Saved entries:
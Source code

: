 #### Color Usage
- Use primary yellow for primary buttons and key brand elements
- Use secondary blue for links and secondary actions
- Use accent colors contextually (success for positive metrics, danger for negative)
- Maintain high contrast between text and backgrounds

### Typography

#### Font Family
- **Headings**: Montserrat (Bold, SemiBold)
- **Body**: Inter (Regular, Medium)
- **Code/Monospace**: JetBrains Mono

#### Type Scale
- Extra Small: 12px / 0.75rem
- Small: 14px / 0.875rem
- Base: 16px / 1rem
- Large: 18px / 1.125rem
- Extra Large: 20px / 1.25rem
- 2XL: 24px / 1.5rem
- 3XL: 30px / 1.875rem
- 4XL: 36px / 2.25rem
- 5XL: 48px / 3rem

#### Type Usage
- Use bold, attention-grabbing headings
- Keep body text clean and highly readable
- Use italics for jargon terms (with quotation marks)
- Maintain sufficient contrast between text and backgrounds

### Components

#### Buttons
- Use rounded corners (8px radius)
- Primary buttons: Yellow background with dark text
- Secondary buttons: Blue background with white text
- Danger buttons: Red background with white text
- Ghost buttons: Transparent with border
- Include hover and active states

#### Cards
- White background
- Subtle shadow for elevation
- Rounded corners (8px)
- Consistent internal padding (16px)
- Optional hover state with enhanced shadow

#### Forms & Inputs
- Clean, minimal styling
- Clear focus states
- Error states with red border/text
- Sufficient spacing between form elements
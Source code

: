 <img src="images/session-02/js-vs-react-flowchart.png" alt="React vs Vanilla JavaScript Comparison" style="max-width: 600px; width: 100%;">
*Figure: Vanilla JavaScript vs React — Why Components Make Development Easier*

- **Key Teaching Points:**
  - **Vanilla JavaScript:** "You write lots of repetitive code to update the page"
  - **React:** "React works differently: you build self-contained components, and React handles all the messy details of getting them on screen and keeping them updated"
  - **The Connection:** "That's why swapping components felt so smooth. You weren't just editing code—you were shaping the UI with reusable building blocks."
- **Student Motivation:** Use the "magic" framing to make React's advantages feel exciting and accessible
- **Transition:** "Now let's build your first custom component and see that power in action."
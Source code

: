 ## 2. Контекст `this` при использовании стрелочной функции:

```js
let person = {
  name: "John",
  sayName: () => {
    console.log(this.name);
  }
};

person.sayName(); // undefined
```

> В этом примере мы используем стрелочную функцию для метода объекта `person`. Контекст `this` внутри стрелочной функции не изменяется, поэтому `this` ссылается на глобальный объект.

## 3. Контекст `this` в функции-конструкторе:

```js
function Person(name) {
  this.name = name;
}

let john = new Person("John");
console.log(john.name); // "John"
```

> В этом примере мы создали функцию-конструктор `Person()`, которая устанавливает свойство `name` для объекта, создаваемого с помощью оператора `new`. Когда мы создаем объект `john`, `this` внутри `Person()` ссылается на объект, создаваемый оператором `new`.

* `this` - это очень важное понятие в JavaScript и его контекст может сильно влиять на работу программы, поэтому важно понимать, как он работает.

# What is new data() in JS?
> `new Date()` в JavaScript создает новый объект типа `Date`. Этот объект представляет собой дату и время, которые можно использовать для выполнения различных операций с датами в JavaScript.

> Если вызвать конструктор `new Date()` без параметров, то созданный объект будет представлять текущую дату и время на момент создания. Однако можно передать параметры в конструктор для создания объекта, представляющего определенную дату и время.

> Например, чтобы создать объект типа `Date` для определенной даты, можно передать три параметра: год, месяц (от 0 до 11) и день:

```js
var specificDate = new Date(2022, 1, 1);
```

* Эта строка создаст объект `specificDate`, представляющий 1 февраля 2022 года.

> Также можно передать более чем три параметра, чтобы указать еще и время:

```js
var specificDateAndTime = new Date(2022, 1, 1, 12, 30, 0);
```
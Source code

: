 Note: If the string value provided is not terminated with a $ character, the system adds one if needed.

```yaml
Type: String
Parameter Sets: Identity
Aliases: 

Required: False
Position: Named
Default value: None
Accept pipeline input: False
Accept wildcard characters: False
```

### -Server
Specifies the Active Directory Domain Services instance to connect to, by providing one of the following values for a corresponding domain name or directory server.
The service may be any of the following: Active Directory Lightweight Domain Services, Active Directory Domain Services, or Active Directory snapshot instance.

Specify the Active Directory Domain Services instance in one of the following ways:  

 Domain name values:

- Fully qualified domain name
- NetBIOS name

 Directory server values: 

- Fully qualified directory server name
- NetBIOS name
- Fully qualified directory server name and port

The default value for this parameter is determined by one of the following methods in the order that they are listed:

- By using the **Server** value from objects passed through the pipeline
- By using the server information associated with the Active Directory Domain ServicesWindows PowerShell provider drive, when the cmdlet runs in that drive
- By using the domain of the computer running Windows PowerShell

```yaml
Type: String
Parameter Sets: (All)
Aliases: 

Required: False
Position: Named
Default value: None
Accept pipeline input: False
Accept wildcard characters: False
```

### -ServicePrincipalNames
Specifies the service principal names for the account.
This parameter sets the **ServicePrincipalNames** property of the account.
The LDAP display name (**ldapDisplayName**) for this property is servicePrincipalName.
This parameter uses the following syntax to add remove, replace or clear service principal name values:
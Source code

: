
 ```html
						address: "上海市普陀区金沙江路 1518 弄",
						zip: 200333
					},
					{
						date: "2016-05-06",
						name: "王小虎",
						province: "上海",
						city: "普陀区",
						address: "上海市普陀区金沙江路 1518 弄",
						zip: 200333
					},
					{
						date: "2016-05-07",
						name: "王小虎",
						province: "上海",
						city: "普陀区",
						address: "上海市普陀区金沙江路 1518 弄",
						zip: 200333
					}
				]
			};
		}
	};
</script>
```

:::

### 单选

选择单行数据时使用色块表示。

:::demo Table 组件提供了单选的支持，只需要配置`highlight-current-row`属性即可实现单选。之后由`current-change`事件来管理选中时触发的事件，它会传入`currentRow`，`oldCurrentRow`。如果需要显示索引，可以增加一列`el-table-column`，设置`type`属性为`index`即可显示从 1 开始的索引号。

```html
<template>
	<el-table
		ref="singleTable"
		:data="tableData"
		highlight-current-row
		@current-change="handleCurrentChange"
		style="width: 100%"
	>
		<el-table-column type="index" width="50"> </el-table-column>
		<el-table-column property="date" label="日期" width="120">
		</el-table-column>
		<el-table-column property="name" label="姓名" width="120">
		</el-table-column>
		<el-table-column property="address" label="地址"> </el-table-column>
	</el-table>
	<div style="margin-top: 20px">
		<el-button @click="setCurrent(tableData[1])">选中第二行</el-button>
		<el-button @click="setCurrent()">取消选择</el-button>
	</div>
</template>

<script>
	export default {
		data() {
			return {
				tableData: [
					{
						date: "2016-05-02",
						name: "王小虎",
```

» **Directions**:
Could you say how many lines of the entries contain the string "with"? Only the number should be given.

» **Answer area**:
10